I saw it as we took them to the court. Hordes of men gathered around them as our team and a few policemen tried to keep them away. “Saari randion ko uthake laye hain,” a man next to me had told his friend as they started counting the number of girls. And the girls sat huddled up covering their faces and waiting for an insensitive criminal justice system to begin its proceedings.

“I have got hundred other things to do,” the Judge told us as the girls waited surrounded by people all around in the corridor. Their chance to give their statements came in the evening after waiting for seven hours.

“You know after we ate food in the police station, one of the staff got the whole room washed and cleaned.” Her words had a poignancy that belied her maturity of sixteen years. She had begun to understand the way people looked at her, notwithstanding the ideas of freedom and all esoteric words we had used in the counseling with her.

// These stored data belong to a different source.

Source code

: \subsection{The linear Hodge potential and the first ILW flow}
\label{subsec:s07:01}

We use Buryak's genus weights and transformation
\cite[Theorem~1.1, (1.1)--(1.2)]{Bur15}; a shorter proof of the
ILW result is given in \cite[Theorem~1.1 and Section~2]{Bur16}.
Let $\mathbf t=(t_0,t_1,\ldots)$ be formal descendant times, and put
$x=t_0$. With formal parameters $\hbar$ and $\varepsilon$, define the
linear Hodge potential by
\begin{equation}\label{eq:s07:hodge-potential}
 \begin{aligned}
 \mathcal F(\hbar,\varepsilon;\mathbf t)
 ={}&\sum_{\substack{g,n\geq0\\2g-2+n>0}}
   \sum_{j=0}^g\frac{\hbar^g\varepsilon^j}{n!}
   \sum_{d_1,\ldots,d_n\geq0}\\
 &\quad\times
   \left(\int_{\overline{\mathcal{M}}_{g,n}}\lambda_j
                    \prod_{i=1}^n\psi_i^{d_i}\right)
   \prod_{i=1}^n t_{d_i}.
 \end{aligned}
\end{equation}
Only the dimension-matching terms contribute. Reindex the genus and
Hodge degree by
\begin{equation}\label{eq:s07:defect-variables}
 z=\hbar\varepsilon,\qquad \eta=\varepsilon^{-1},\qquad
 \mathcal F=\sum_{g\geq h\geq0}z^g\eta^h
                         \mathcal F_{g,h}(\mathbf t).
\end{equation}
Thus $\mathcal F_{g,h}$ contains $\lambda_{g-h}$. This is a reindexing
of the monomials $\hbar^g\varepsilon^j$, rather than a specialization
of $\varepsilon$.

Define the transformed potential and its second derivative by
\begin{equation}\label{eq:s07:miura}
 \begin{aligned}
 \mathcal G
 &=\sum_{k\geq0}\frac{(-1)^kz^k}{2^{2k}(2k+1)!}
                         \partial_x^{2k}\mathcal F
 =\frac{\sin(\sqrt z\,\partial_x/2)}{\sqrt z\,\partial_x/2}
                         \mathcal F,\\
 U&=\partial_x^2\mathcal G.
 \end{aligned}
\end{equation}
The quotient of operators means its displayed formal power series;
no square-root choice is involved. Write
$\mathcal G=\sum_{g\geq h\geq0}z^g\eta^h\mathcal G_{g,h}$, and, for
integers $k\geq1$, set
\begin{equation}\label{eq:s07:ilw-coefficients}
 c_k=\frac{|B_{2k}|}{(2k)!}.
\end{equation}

“You know men leer at me when I dance. There are policemen, judges, teachers, everyone who comes to watch us.”

“How do you know he is judge?”

“I have heard the host say ‘judge saab ke liye kursi lao’ (bring a chair for the judge). There are even grandfathers holding the hands of their grandchildren who point out to me. The children see the way their grandfathers look at me and they start doing the same to me. My boss suggests that I do more gyrations looking at them.”

Is it any wonder why the number of rape cases in our country are growing and intellectuals don’t find an answer, I wonder.

“Would you ever allow your daughter to do this? I asked Suneeta (name changed). She vigorously nodded her head saying she would rather die than let any girl come into this profession. “You think these hands are weak,” she said showing her cut marks with pride. “They helped me survive. I once even beat up an old man who tried to get on stage and dance with me. I pushed him hard and he fell down,” she said giggling.

Several years ago I had gone to the marriage of an acquaintance’s son in Delhi – Uttar Pradesh border. Proudly he had told me, “My son didn’t demand a SUV but said that he wants the best orchestra. It’s a once in a lifetime thing anyway.” As he brought me to the front row I had noticed some elderly men sitting with their families. Then a girl came garishly dressed in a small ghagra and blouse and danced to a song. The words of the song were ‘one by one, sabko milega (everyone will get it), one by one’. As she danced and gestured the crowd clapped and roared and threw money at her. I had walked away, feeling ashamed at being part of such a crowd even momentarily but what had surprised me the most was the acceptance by the crowd of this vulgarity. No one including whole families said a word and watched with glee.

So when did our society become so soul-less? How is it that places which were once the origin and reverberated with the cries of freedom and justice turn into hotbeds of debauchery and insanity of seeing teenaged girls almost children as sexual objects? Why do sixteen year olds like Suneeta have to dance in front of leering men in marriage parties surrounded by their sisters, wives and children who say nothing to their men? How does a society permit such a blatant violation of the bodies of its teenage girls, who have hundred dreams in their eyes?

It is time we as a society ask our conscience collectively and individually some hard questions. Is this is the culture we want to grow on our soil? Should we be passive onlookers to the sale of human beings and that of young girls across our back yard? If we don’t stop it now then a day will come sooner than later when we will wonder why it became the problem it did……Till then the vacant eyes of Sangeeta and Suneeta will keep looking at us for answers.